Highlights:
- Neo4j is introducing its fully managed graph database platform, Neo4j Aura Professional, to the AWS Marketplace.
- To represent and store data, Neo4j uses graph structures of nodes, edges, and properties instead of rows and columns in tables.
Neo4j Inc., a company that creates graph databases, recently announced that it will be launching a multi-year strategic partnership with Amazon Web Services Inc., a leader in cloud computing, to help businesses improve the capabilities of their generative artificial intelligence models.

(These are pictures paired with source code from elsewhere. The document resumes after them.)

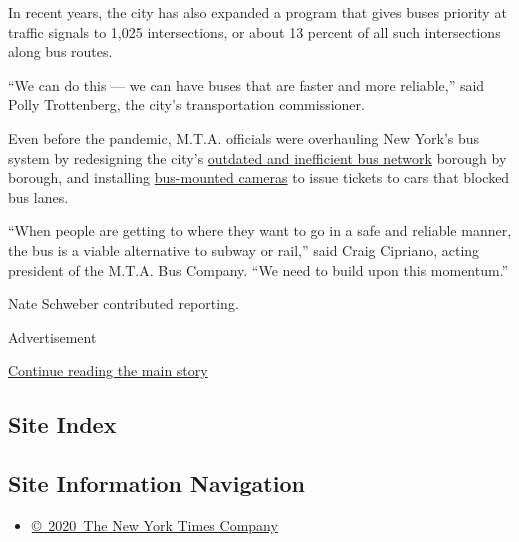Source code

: In recent years, the city has also expanded a program that gives buses
priority at traffic signals to 1,025 intersections, or about 13 percent
of all such intersections along bus routes.

``We can do this --- we can have buses that are faster and more
reliable,'' said Polly Trottenberg, the city's transportation
commissioner.

Even before the pandemic, M.T.A. officials were overhauling New York's
bus system by redesigning the city's
\href{https://www.nytimes3xbfgragh.onion/2018/08/28/nyregion/bus-routes-nyc-transit.html}{outdated
and inefficient bus network} borough by borough, and installing
\href{http://www.mta.info/press-release/nyc-transit/mta-bus-mounted-camera-program-begins-issuing-bus-lane-violations-m15-sbs}{bus-mounted
cameras} to issue tickets to cars that blocked bus lanes.

``When people are getting to where they want to go in a safe and
reliable manner, the bus is a viable alternative to subway or rail,''
said Craig Cipriano, acting president of the M.T.A. Bus Company. ``We
need to build upon this momentum.''

Nate Schweber contributed reporting.

Advertisement

\protect\hyperlink{after-bottom}{Continue reading the main story}

\hypertarget{site-index}{%
\subsection{Site Index}\label{site-index}}

\hypertarget{site-information-navigation}{%
\subsection{Site Information
Navigation}\label{site-information-navigation}}

\begin{itemize}
\tightlist
\item
  \href{https://help.nytimes3xbfgragh.onion/hc/en-us/articles/115014792127-Copyright-notice}{©~2020~The
  New York Times Company}
\end{itemize}

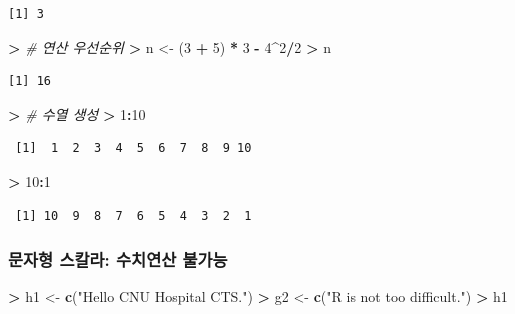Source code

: \documentclass[11pt,a4paper]{book}
\newenvironment{Shaded}{\begin{snugshade}}{\end{snugshade}}
\newcommand{\KeywordTok}[1]{\textcolor[rgb]{0.13,0.29,0.53}{\textbf{#1}}}
\newcommand{\DecValTok}[1]{\textcolor[rgb]{0.00,0.00,0.81}{#1}}
\newcommand{\StringTok}[1]{\textcolor[rgb]{0.31,0.60,0.02}{#1}}
\newcommand{\CommentTok}[1]{\textcolor[rgb]{0.56,0.35,0.01}{\textit{#1}}}
\newcommand{\OperatorTok}[1]{\textcolor[rgb]{0.81,0.36,0.00}{\textbf{#1}}}
\newcommand{\ErrorTok}[1]{\textcolor[rgb]{0.64,0.00,0.00}{\textbf{#1}}}
\newcommand{\NormalTok}[1]{#1}
\theoremstyle{definition}
\theoremstyle{definition}
\theoremstyle{definition}
\theoremstyle{remark}
\begin{document}
\begin{verbatim}
[1] 3
\end{verbatim}

\begin{Shaded}
\begin{Highlighting}[]
\OperatorTok{>}\StringTok{ }\CommentTok{# 연산 우선순위}
\ErrorTok{>}\StringTok{ }\NormalTok{n <-}\StringTok{ }\NormalTok{(}\DecValTok{3} \OperatorTok{+}\StringTok{ }\DecValTok{5}\NormalTok{) }\OperatorTok{*}\StringTok{ }\DecValTok{3} \OperatorTok{-}\StringTok{ }\DecValTok{4}\OperatorTok{^}\DecValTok{2}\OperatorTok{/}\DecValTok{2}
\OperatorTok{>}\StringTok{ }\NormalTok{n}
\end{Highlighting}
\end{Shaded}

\begin{verbatim}
[1] 16
\end{verbatim}

\begin{Shaded}
\begin{Highlighting}[]
\OperatorTok{>}\StringTok{ }\CommentTok{# 수열 생성}
\ErrorTok{>}\StringTok{ }\DecValTok{1}\OperatorTok{:}\DecValTok{10}
\end{Highlighting}
\end{Shaded}

\begin{verbatim}
 [1]  1  2  3  4  5  6  7  8  9 10
\end{verbatim}

\begin{Shaded}
\begin{Highlighting}[]
\OperatorTok{>}\StringTok{ }\DecValTok{10}\OperatorTok{:}\DecValTok{1}
\end{Highlighting}
\end{Shaded}

\begin{verbatim}
 [1] 10  9  8  7  6  5  4  3  2  1
\end{verbatim}

\normalsize

\subsubsection{문자형 스칼라: 수치연산 불가능}\label{---}

\footnotesize

\begin{Shaded}
\begin{Highlighting}[]
\OperatorTok{>}\StringTok{ }\NormalTok{h1 <-}\StringTok{ }\KeywordTok{c}\NormalTok{(}\StringTok{"Hello CNU Hospital CTS."}\NormalTok{)}
\OperatorTok{>}\StringTok{ }\NormalTok{g2 <-}\StringTok{ }\KeywordTok{c}\NormalTok{(}\StringTok{"R is not too difficult."}\NormalTok{)}
\OperatorTok{>}\StringTok{ }\NormalTok{h1}
\end{Highlighting}
\end{Shaded}
\end{document}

The concept involves integrating knowledge graphs with native vector search to minimize occurrences of “hallucinations.” This approach aims to enhance model accuracy, transparency, and explainability. Additionally, the partnership aims to address challenges related to the necessity of long-term memory in large language models trained on enterprise datasets.
In conjunction with the partnership, Neo4j is introducing its fully managed graph database platform, Neo4j Aura Professional, to the AWS Marketplace. Now available to the public, it will allow companies to swiftly initiate the use of the Neo4j database, the company confirmed.
The platform offered by Neo4j differs from those of conventional database systems. To represent and store data, it uses graph structures of nodes, edges, and properties instead of rows and columns in tables. This format has the benefit of making data retrieval much simpler, often requiring only one operation.
Neo4j’s notable strength lies in its native vector search functionalities. This feature enables storing unstructured data, including images and written notes, as vector embeddings. It captures both explicit and implicit relationships and patterns. Through this capability, AI systems can retrieve and utilize a broader range of data, significantly improving their capacity for reasoning and inference.
Neo4j asserts that these capabilities position its database is well-suited for providing a foundation for LLMs. Simultaneously, it serves as a repository for long-term memory storage, contributing to more precise, explainable, and transparent results for generative AI systems.
Through collaboration with AWS, Neo4j is integrating its platform with Amazon Bedrock, a fully managed service facilitating AWS users’ access to foundational LLMs from third parties. It has also developed a reference architecture, enabling joint customers to access a catalog of models through application programming interfaces and utilize them as the groundwork for AI applications.
The company asserts various benefits, including a reduction in hallucinations, where AI generates fabricated responses. Through Retrieval Augmented Generation, companies can enable LLMs to access proprietary data, creating virtual assistants rooted in enterprise knowledge. This approach allows for more personalized experiences and complete answers by utilizing real-time search, ensuring that models stay continuously updated.
Lastly, the company mentioned that customers can now harness their unstructured data, converting it into structured information through knowledge graphs and vector embeddings. Once securely stored in a knowledge graph, AI models can access this data for training and inference.
Atul Deo, General Manager of Amazon Bedrock, said, “With Neo4j’s graph database and Amazon Bedrock’s integration, we aim to provide customers sophisticated options to deliver more accurate, transparent, and personalized experiences for their end-users in a fully managed manner.”